» WHAT YOU WILL DO
Using the data beneath, show every line that includes the word "Stark".

* * * * * * *

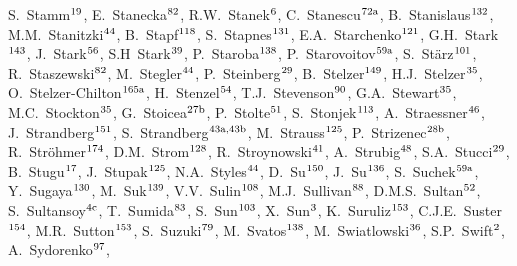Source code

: \begin{flushleft}
S.~Stamm$^\textrm{\scriptsize 19}$,    
E.~Stanecka$^\textrm{\scriptsize 82}$,    
R.W.~Stanek$^\textrm{\scriptsize 6}$,    
C.~Stanescu$^\textrm{\scriptsize 72a}$,    
B.~Stanislaus$^\textrm{\scriptsize 132}$,    
M.M.~Stanitzki$^\textrm{\scriptsize 44}$,    
B.~Stapf$^\textrm{\scriptsize 118}$,    
S.~Stapnes$^\textrm{\scriptsize 131}$,    
E.A.~Starchenko$^\textrm{\scriptsize 121}$,    
G.H.~Stark$^\textrm{\scriptsize 143}$,    
J.~Stark$^\textrm{\scriptsize 56}$,    
S.H~Stark$^\textrm{\scriptsize 39}$,    
P.~Staroba$^\textrm{\scriptsize 138}$,    
P.~Starovoitov$^\textrm{\scriptsize 59a}$,    
S.~St\"arz$^\textrm{\scriptsize 101}$,    
R.~Staszewski$^\textrm{\scriptsize 82}$,    
M.~Stegler$^\textrm{\scriptsize 44}$,    
P.~Steinberg$^\textrm{\scriptsize 29}$,    
B.~Stelzer$^\textrm{\scriptsize 149}$,    
H.J.~Stelzer$^\textrm{\scriptsize 35}$,    
O.~Stelzer-Chilton$^\textrm{\scriptsize 165a}$,    
H.~Stenzel$^\textrm{\scriptsize 54}$,    
T.J.~Stevenson$^\textrm{\scriptsize 90}$,    
G.A.~Stewart$^\textrm{\scriptsize 35}$,    
M.C.~Stockton$^\textrm{\scriptsize 35}$,    
G.~Stoicea$^\textrm{\scriptsize 27b}$,    
P.~Stolte$^\textrm{\scriptsize 51}$,    
S.~Stonjek$^\textrm{\scriptsize 113}$,    
A.~Straessner$^\textrm{\scriptsize 46}$,    
J.~Strandberg$^\textrm{\scriptsize 151}$,    
S.~Strandberg$^\textrm{\scriptsize 43a,43b}$,    
M.~Strauss$^\textrm{\scriptsize 125}$,    
P.~Strizenec$^\textrm{\scriptsize 28b}$,    
R.~Str\"ohmer$^\textrm{\scriptsize 174}$,    
D.M.~Strom$^\textrm{\scriptsize 128}$,    
R.~Stroynowski$^\textrm{\scriptsize 41}$,    
A.~Strubig$^\textrm{\scriptsize 48}$,    
S.A.~Stucci$^\textrm{\scriptsize 29}$,    
B.~Stugu$^\textrm{\scriptsize 17}$,    
J.~Stupak$^\textrm{\scriptsize 125}$,    
N.A.~Styles$^\textrm{\scriptsize 44}$,    
D.~Su$^\textrm{\scriptsize 150}$,    
J.~Su$^\textrm{\scriptsize 136}$,    
S.~Suchek$^\textrm{\scriptsize 59a}$,    
Y.~Sugaya$^\textrm{\scriptsize 130}$,    
M.~Suk$^\textrm{\scriptsize 139}$,    
V.V.~Sulin$^\textrm{\scriptsize 108}$,    
M.J.~Sullivan$^\textrm{\scriptsize 88}$,    
D.M.S.~Sultan$^\textrm{\scriptsize 52}$,    
S.~Sultansoy$^\textrm{\scriptsize 4c}$,    
T.~Sumida$^\textrm{\scriptsize 83}$,    
S.~Sun$^\textrm{\scriptsize 103}$,    
X.~Sun$^\textrm{\scriptsize 3}$,    
K.~Suruliz$^\textrm{\scriptsize 153}$,    
C.J.E.~Suster$^\textrm{\scriptsize 154}$,    
M.R.~Sutton$^\textrm{\scriptsize 153}$,    
S.~Suzuki$^\textrm{\scriptsize 79}$,    
M.~Svatos$^\textrm{\scriptsize 138}$,    
M.~Swiatlowski$^\textrm{\scriptsize 36}$,    
S.P.~Swift$^\textrm{\scriptsize 2}$,    
A.~Sydorenko$^\textrm{\scriptsize 97}$,    

\end{flushleft}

* * * * * * *

» TASK SOLUTION
G.H.~Stark$^\textrm{\scriptsize 143}$,    
J.~Stark$^\textrm{\scriptsize 56}$,    
S.H~Stark$^\textrm{\scriptsize 39}$,    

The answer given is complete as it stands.